The clinical-evidence picture is the opposite of what the mechanism rationale would suggest. GH secretagogues have more controlled human trial data than IGF-1 LR3. MK-677 has 12-month elderly RCT data with documented body composition effects. Tesamorelin has FDA-approved Phase 3 trial data in HIV lipodystrophy. CJC-1295 has Phase 1 and 2 PK data in healthy adults. IGF-1 LR3 has zero published controlled human trials for muscle hypertrophy. The compound exists in the research-chemical market without any controlled clinical evaluation.
Safety profiles also differ. GH secretagogues operate within the body's natural feedback system. They can elevate fasting glucose and produce mild edema, but they do not carry the direct proliferative-risk concerns that IGF-1 LR3 does. IGF-1 receptor activation is implicated in cancer cell biology, and elevated systemic IGF-1 has been associated with increased cancer incidence in some observational studies. IGF-1 LR3 is one of the higher-risk peptides in this category.
PSI's reading: for someone exploring muscle-growth peptides under physician supervision, GH secretagogues with documented PK data are a more defensible category than direct IGF-1 analogs. The defensible secretagogues include CJC-1295, ipamorelin, and tesamorelin. Even within secretagogues, the only FDA-approved option is tesamorelin, and the only approved indication is HIV lipodystrophy. Off-label use for muscle growth is research-grade exploration in all cases. Direct IGF-1 LR3 use carries the steepest evidence-to-claim mismatch and the most concerning safety profile of compounds discussed for muscle growth in 2026.
Peptides vs resistance training and protein for muscle growth
The intervention with the strongest evidence is the one without a needle
The largest documented effects on muscle in any controlled human trial come from resistance training plus adequate protein intake. Not from any peptide. This is a load-bearing fact for any honest discussion of muscle-growth peptides.
Meta-analyses of resistance training in untrained adults consistently show 1 to 2 kg of lean body mass gain over 8 to 12 weeks of progressive resistance training. Much larger gains follow over 6 to 24 months in adherent subjects.
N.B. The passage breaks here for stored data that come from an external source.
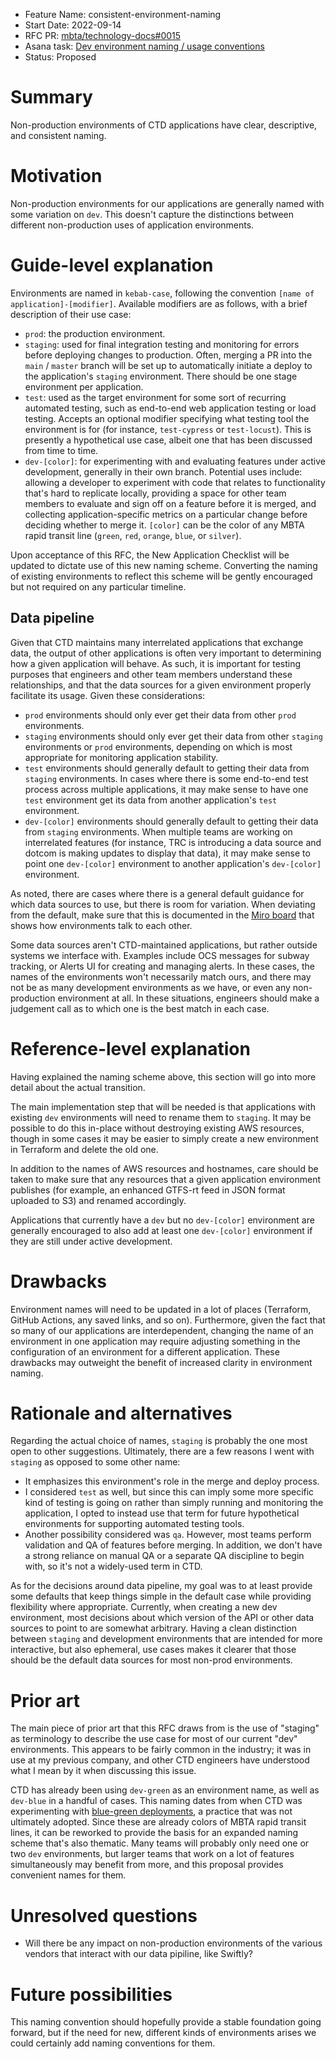 - Feature Name: consistent-environment-naming
- Start Date: 2022-09-14
- RFC PR: [mbta/technology-docs#0015](https://github.com/mbta/technology-docs/pull/15)
- Asana task: [Dev environment naming / usage conventions](https://app.asana.com/0/1200506724882024/1202675232761300/f)
- Status: Proposed

# Summary
[summary]: #summary

Non-production environments of CTD applications have clear, descriptive, and consistent naming.

# Motivation
[motivation]: #motivation

Non-production environments for our applications are generally named with some variation on `dev`. This doesn't capture the distinctions between different non-production uses of application environments.

# Guide-level explanation
[guide-level-explanation]: #guide-level-explanation

Environments are named in `kebab-case`, following the convention `[name of application]-[modifier]`. Available modifiers are as follows, with a brief description of their use case:

- `prod`: the production environment.
- `staging`: used for final integration testing and monitoring for errors before deploying changes to production. Often, merging a PR into the `main` / `master` branch will be set up to automatically initiate a deploy to the application's `staging` environment. There should be one stage environment per application.
- `test`: used as the target environment for some sort of recurring automated testing, such as end-to-end web application testing or load testing. Accepts an optional modifier specifying what testing tool the environment is for (for instance, `test-cypress` or `test-locust`). This is presently a hypothetical use case, albeit one that has been discussed from time to time.
- `dev-[color]`: for experimenting with and evaluating features under active development, generally in their own branch. Potential uses include: allowing a developer to experiment with code that relates to functionality that's hard to replicate locally, providing a space for other team members to evaluate and sign off on a feature before it is merged, and collecting application-specific metrics on a particular change before deciding whether to merge it. `[color]` can be the color of any MBTA rapid transit line (`green`, `red`, `orange`, `blue`, or `silver`).

Upon acceptance of this RFC, the New Application Checklist will be updated to dictate use of this new naming scheme. Converting the naming of existing environments to reflect this scheme will be gently encouraged but not required on any particular timeline.

## Data pipeline

Given that CTD maintains many interrelated applications that exchange data, the output of other applications is often very important to determining how a given application will behave. As such, it is important for testing purposes that engineers and other team members understand these relationships, and that the data sources for a given environment properly facilitate its usage. Given these considerations:

- `prod` environments should only ever get their data from other `prod` environments.
- `staging` environments should only ever get their data from other `staging` environments or `prod` environments, depending on which is most appropriate for monitoring application stability.
- `test` environments should generally default to getting their data from `staging` environments. In cases where there is some end-to-end test process across multiple applications, it may make sense to have one `test` environment get its data from another application's `test` environment.
- `dev-[color]` environments should generally default to getting their data from `staging` environments. When multiple teams are working on interrelated features (for instance, TRC is introducing a data source and dotcom is making updates to display that data), it may make sense to point one `dev-[color]` environment to another application's `dev-[color]` environment.

As noted, there are cases where there is a general default guidance for which data sources to use, but there is room for variation. When deviating from the default, make sure that this is documented in the [Miro board](https://miro.com/app/board/uXjVOcLVgUY=/) that shows how environments talk to each other.

Some data sources aren't CTD-maintained applications, but rather outside systems we interface with. Examples include OCS messages for subway tracking, or Alerts UI for creating and managing alerts. In these cases, the names of the environments won't necessarily match ours, and there may not be as many development environments as we have, or even any non-production environment at all. In these situations, engineers should make a judgement call as to which one is the best match in each case.

# Reference-level explanation
[reference-level-explanation]: #reference-level-explanation

Having explained the naming scheme above, this section will go into more detail about the actual transition.

The main implementation step that will be needed is that applications with existing `dev` environments will need to rename them to `staging`. It may be possible to do this in-place without destroying existing AWS resources, though in some cases it may be easier to simply create a new environment in Terraform and delete the old one.

In addition to the names of AWS resources and hostnames, care should be taken to make sure that any resources that a given application environment publishes (for example, an enhanced GTFS-rt feed in JSON format uploaded to S3) and renamed accordingly.

Applications that currently have a `dev` but no `dev-[color]` environment are generally encouraged to also add at least one `dev-[color]` environment if they are still under active development.

# Drawbacks
[drawbacks]: #drawbacks

Environment names will need to be updated in a lot of places (Terraform, GitHub Actions, any saved links, and so on). Furthermore, given the fact that so many of our applications are interdependent, changing the name of an environment in one application may require adjusting something in the configuration of an environment for a different application. These drawbacks may outweight the benefit of increased clarity in environment naming.

# Rationale and alternatives
[rationale-and-alternatives]: #rationale-and-alternatives

Regarding the actual choice of names, `staging` is probably the one most open to other suggestions. Ultimately, there are a few reasons I went with `staging` as opposed to some other name:

- It emphasizes this environment's role in the merge and deploy process.
- I considered `test` as well, but since this can imply some more specific kind of testing is going on rather than simply running and monitoring the application, I opted to instead use that term for future hypothetical environments for supporting automated testing tools.
- Another possibility considered was `qa`. However, most teams perform validation and QA of features before merging. In addition, we don't have a strong reliance on manual QA or a separate QA discipline to begin with, so it's not a widely-used term in CTD.

As for the decisions around data pipeline, my goal was to at least provide some defaults that keep things simple in the default case while providing flexibility where appropriate. Currently, when creating a new dev environment, most decisions about which version of the API or other data sources to point to are somewhat arbitrary. Having a clean distinction between `staging` and development environments that are intended for more interactive, but also ephemeral, use cases makes it clearer that those should be the default data sources for most non-prod environments.

# Prior art
[prior-art]: #prior-art

The main piece of prior art that this RFC draws from is the use of "staging" as terminology to describe the use case for most of our current "dev" environments. This appears to be fairly common in the industry; it was in use at my previous company, and other CTD engineers have understood what I mean by it when discussing this issue.

CTD has already been using `dev-green` as an environment name, as well as `dev-blue` in a handful of cases. This naming dates from when CTD was experimenting with [blue-green deployments](https://martinfowler.com/bliki/BlueGreenDeployment.html), a practice that was not ultimately adopted. Since these are already colors of MBTA rapid transit lines, it can be reworked to provide the basis for an expanded naming scheme that's also thematic. Many teams will probably only need one or two `dev` environments, but larger teams that work on a lot of features simultaneously may benefit from more, and this proposal provides convenient names for them.

# Unresolved questions
[unresolved-questions]: #unresolved-questions

- Will there be any impact on non-production environments of the various vendors that interact with our data pipiline, like Swiftly?

# Future possibilities
[future-possibilities]: #future-possibilities

This naming convention should hopefully provide a stable foundation going forward, but if the need for new, different kinds of environments arises we could certainly add naming conventions for them.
Morton et al. (British Journal of Sports Medicine 2018, PMID 28698222) meta-analyzed 49 studies with 1,863 participants. The Morton analysis demonstrated that protein supplementation enhanced resistance-training-induced gains in fat-free mass. Effect sizes scale with training experience, training intensity, and protein intake.
These training effect sizes are similar to or larger than the effect sizes documented for MK-677 in elderly populations (about 1.1 kg over 12 months). Untrained adults gain 1 to 2 kg per 12 weeks. Experienced lifters can gain multiple kilograms over years. Resistance training produces functional strength, structural adaptation, and durable changes. Those adaptations survive cessation of stimulus better than peptide-induced effects, which typically reverse within months of stopping.
The peptide-marketing framing suggests peptides are an additive enhancement on top of training. The trial evidence for that framing is sparse. There are no adequately powered controlled trials of CJC-1295, ipamorelin, or IGF-1 LR3 in trained athletes performing structured resistance training. None of those trials evaluated muscle hypertrophy as a primary endpoint. The closest analog is the somatropin literature in healthy adult athletes. That literature is largely negative for performance benefit (Liu meta-analysis, Annals of Internal Medicine 2007, PMID 17204800).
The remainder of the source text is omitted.